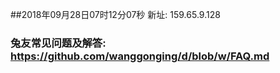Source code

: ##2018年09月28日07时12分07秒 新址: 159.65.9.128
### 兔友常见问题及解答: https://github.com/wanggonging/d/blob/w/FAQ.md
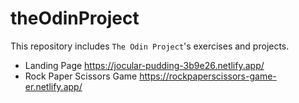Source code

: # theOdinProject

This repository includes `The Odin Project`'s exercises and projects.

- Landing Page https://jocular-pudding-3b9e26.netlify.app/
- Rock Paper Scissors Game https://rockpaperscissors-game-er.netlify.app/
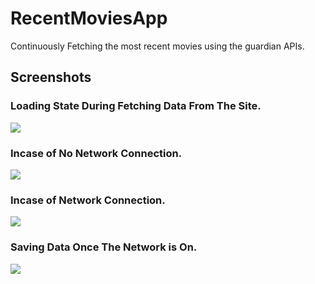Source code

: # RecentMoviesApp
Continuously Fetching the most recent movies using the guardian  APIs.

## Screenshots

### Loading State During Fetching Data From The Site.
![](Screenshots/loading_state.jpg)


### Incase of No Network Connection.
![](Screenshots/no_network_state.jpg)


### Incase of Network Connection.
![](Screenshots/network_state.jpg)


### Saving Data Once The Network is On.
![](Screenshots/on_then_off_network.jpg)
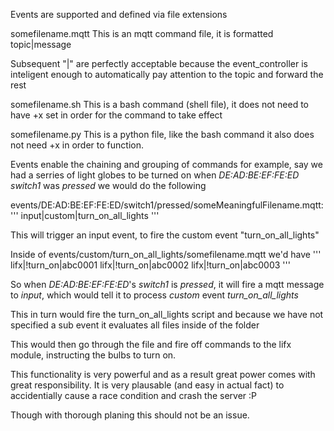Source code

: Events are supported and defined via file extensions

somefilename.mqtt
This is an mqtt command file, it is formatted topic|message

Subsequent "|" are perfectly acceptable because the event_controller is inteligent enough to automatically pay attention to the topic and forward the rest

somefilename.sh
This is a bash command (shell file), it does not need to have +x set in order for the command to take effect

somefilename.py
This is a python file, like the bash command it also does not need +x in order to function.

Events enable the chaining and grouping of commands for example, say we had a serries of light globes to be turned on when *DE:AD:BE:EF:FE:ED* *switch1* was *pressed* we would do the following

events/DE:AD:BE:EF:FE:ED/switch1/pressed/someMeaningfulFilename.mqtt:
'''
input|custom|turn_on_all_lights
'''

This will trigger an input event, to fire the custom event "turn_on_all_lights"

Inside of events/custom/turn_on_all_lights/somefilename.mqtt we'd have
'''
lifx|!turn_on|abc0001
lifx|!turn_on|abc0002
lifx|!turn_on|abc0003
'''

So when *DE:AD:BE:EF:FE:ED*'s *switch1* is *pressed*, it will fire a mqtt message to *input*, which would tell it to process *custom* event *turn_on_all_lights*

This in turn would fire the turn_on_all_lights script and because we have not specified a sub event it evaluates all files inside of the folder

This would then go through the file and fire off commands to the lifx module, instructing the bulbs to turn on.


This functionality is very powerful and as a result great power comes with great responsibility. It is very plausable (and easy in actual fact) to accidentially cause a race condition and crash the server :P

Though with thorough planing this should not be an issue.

————————

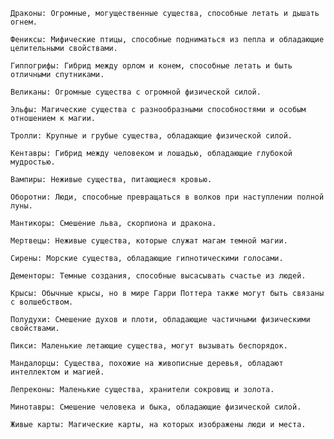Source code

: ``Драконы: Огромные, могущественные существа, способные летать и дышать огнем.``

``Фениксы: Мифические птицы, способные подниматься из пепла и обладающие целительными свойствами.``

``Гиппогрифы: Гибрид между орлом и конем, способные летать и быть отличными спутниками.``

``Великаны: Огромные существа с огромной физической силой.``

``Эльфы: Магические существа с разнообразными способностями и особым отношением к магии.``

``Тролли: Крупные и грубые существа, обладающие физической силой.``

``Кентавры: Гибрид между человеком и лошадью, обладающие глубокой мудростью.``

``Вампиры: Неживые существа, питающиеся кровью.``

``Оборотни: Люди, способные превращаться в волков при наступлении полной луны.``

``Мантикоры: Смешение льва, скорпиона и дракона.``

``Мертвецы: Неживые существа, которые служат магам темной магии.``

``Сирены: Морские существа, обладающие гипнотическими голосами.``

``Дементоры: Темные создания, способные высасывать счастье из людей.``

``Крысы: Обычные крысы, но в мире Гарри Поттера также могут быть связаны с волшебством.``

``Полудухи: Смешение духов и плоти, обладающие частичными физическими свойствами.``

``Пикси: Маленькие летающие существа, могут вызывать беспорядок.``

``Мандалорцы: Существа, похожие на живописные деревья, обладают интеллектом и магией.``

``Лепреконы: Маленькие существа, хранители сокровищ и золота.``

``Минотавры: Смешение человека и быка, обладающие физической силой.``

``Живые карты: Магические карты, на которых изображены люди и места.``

————————

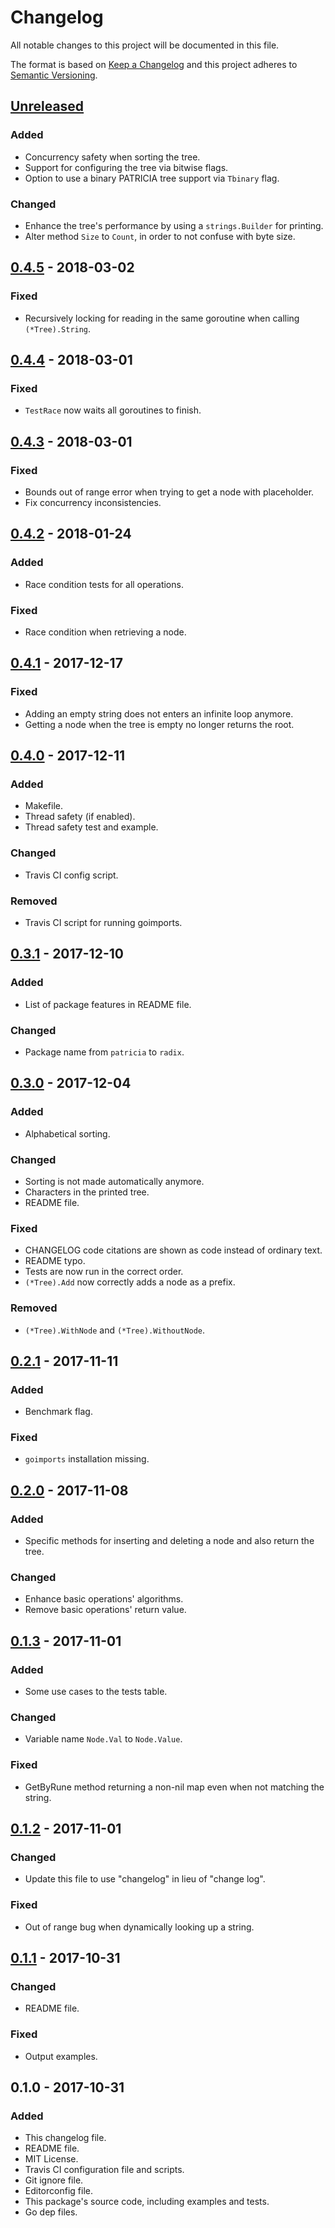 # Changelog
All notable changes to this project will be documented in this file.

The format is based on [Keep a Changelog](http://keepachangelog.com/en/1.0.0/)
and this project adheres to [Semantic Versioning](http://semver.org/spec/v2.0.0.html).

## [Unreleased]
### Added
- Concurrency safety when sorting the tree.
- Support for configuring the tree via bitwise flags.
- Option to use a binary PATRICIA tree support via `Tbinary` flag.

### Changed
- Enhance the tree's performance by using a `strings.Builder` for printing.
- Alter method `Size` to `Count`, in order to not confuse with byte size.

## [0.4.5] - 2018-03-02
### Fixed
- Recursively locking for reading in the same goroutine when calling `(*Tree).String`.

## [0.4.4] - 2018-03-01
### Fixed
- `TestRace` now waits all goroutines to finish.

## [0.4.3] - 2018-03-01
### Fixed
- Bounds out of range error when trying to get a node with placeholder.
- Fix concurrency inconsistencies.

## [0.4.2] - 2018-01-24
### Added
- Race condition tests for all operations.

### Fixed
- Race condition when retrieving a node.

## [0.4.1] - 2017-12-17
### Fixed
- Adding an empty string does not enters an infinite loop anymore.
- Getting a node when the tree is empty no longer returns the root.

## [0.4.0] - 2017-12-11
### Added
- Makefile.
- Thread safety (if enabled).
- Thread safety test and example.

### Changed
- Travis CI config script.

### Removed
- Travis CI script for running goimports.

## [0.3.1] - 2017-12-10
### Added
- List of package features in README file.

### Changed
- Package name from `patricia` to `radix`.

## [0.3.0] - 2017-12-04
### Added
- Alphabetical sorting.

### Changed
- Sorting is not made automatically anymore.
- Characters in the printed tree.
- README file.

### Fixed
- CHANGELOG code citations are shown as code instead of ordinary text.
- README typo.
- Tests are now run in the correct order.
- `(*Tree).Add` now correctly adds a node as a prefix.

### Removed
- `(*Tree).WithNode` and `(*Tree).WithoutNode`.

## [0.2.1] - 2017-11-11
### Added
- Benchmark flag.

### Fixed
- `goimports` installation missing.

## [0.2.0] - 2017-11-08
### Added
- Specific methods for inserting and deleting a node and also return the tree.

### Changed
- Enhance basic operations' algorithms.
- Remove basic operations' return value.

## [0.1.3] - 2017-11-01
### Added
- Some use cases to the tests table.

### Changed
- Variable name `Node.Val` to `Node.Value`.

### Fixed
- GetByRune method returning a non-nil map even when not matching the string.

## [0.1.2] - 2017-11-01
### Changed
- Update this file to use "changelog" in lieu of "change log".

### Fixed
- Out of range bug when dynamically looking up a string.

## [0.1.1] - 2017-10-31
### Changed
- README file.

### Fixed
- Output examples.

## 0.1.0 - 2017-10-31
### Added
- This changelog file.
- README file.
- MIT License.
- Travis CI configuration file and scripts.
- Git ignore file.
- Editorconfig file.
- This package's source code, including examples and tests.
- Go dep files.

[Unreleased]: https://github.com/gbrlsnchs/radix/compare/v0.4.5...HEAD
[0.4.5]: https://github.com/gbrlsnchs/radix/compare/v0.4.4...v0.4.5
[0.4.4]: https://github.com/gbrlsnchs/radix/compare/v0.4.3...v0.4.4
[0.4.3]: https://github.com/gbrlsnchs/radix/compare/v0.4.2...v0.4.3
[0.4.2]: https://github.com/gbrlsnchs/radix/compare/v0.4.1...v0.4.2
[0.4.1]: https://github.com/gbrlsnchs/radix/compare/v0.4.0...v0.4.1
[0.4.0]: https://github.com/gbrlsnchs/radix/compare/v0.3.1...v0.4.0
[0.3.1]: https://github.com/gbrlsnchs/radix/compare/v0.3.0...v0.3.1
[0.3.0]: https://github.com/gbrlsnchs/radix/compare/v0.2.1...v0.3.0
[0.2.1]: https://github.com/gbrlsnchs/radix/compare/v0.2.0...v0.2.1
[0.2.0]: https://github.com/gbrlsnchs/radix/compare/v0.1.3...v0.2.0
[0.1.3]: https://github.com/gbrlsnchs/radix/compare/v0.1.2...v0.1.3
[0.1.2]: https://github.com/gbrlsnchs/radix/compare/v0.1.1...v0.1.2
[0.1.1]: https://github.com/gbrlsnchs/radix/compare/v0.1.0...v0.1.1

————————

Search the entries for the word "Enhance" and copy every line that holds it.

- Enhance the tree's performance by using a `strings.Builder` for printing.
- Enhance basic operations' algorithms.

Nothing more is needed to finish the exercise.